Oh, neat. I bought some from a LFS, they're nice, but I've seen nicer, so I'm always on the lookout for some amazing ones


----------



## RiverShark (Mar 11, 2013)

Lookin' forward to seeing how it all turns out!


----------



## Jason Baliban (Mar 3, 2005)

Gonna start looking at some wood layout ideas this weekend!

jB


----------



## Phil Edwards (Jul 18, 2003)

Jason, you going to AquaFest?


----------



## Jdinh04 (Mar 15, 2004)

I knew if I lurked around long enough; even after being out of the hobby for a couple years myself, I would stumble across your name again. Glad to see that you've decided to get back into things.

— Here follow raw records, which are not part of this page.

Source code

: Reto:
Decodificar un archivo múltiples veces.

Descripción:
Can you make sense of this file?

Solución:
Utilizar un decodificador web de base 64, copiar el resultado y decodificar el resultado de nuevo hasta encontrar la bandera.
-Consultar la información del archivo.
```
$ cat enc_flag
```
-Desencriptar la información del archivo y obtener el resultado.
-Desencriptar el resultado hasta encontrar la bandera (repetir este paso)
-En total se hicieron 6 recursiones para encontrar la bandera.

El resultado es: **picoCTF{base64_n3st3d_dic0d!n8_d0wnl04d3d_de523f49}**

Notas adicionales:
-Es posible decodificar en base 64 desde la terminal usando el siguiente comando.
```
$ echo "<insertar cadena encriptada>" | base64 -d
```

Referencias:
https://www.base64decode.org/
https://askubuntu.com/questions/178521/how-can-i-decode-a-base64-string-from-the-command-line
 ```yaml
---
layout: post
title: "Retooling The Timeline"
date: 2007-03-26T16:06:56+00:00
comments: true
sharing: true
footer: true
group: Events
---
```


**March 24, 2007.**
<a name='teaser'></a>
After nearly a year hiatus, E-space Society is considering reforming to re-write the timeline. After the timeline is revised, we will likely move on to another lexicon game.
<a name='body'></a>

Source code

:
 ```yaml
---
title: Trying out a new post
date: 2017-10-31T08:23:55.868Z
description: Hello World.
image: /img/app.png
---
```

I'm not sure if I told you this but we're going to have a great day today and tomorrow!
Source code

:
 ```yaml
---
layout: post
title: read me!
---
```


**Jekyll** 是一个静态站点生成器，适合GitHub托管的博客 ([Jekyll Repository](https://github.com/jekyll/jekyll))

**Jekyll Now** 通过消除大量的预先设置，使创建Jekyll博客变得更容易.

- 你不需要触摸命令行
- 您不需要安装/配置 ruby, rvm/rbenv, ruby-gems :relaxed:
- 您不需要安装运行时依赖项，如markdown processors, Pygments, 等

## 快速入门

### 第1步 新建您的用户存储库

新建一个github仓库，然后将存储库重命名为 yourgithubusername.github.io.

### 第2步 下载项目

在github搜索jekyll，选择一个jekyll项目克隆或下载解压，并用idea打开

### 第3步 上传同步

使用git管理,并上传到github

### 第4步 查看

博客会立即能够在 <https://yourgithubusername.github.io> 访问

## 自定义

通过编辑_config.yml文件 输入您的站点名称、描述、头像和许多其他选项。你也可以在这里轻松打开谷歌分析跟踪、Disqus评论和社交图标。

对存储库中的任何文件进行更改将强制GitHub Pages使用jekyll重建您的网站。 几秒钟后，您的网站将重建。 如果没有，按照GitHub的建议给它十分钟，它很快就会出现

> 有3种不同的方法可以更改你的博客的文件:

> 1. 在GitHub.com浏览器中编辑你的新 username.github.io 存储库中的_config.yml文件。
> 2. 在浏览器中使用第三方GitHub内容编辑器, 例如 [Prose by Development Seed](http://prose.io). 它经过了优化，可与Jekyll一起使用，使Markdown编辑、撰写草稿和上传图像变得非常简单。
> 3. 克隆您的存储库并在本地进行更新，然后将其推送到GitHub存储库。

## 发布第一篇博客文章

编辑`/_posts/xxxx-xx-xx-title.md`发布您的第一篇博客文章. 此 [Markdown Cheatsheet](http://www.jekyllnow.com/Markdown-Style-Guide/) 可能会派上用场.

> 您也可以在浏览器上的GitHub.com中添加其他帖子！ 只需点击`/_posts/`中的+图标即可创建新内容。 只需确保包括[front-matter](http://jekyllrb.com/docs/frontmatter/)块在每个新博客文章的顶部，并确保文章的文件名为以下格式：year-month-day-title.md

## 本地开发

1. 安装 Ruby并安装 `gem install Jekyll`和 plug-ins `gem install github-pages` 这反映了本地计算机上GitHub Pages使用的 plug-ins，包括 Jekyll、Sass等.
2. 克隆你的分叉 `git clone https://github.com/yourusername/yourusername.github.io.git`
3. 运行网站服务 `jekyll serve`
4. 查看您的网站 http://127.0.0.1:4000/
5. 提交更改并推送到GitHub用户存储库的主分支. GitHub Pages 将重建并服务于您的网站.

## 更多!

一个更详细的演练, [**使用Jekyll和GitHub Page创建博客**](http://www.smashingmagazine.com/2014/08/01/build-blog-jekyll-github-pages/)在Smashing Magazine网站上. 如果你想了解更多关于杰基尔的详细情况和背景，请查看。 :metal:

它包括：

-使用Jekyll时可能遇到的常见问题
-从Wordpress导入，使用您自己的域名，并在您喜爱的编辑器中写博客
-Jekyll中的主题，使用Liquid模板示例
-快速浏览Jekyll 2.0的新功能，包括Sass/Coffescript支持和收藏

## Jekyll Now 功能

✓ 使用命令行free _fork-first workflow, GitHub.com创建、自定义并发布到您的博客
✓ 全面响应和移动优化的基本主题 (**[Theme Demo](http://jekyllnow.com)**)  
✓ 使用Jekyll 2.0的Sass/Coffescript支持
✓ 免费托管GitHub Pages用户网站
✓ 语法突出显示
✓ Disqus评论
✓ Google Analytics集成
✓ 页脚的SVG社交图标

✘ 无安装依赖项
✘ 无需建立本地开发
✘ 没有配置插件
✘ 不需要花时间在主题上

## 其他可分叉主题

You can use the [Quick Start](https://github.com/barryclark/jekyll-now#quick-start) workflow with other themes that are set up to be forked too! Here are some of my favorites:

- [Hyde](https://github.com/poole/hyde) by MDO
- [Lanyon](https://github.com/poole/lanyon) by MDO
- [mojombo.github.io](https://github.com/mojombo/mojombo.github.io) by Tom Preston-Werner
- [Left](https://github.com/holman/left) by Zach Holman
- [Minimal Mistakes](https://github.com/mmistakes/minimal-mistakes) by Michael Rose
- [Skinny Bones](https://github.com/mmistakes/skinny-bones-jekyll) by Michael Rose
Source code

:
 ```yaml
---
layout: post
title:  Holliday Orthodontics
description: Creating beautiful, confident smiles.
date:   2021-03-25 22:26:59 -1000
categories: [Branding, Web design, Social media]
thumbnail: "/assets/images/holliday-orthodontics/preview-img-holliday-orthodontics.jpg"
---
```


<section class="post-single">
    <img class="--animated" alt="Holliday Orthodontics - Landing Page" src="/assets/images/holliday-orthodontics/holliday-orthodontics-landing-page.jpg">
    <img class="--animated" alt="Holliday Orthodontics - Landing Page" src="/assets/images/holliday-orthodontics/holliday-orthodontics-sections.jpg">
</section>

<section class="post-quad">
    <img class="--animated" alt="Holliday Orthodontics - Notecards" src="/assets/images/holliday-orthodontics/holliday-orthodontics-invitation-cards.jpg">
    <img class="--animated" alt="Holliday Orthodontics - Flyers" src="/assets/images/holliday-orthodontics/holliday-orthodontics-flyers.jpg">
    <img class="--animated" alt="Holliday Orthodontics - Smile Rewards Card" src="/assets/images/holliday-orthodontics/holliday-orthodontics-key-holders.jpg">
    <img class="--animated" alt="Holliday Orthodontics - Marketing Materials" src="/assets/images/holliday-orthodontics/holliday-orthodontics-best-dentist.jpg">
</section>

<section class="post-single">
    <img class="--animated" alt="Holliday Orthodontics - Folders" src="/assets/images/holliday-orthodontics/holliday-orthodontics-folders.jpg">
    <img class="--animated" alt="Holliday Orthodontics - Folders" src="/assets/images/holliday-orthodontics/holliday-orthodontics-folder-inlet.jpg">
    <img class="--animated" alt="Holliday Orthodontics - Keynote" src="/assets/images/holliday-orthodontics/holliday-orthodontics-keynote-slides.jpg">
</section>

I will be following along, and hopefully be inspired again.


----------



## Jason Baliban (Mar 3, 2005)

Phil Edwards said:


> Jason, you going to AquaFest?


I dont think i am going to make it this time around, sadly.



Jdinh04 said:


> I knew if I lurked around long enough; even after being out of the hobby for a couple years myself, I would stumble across your name again. Glad to see that you've decided to get back into things. I will be following along, and hopefully be inspired again.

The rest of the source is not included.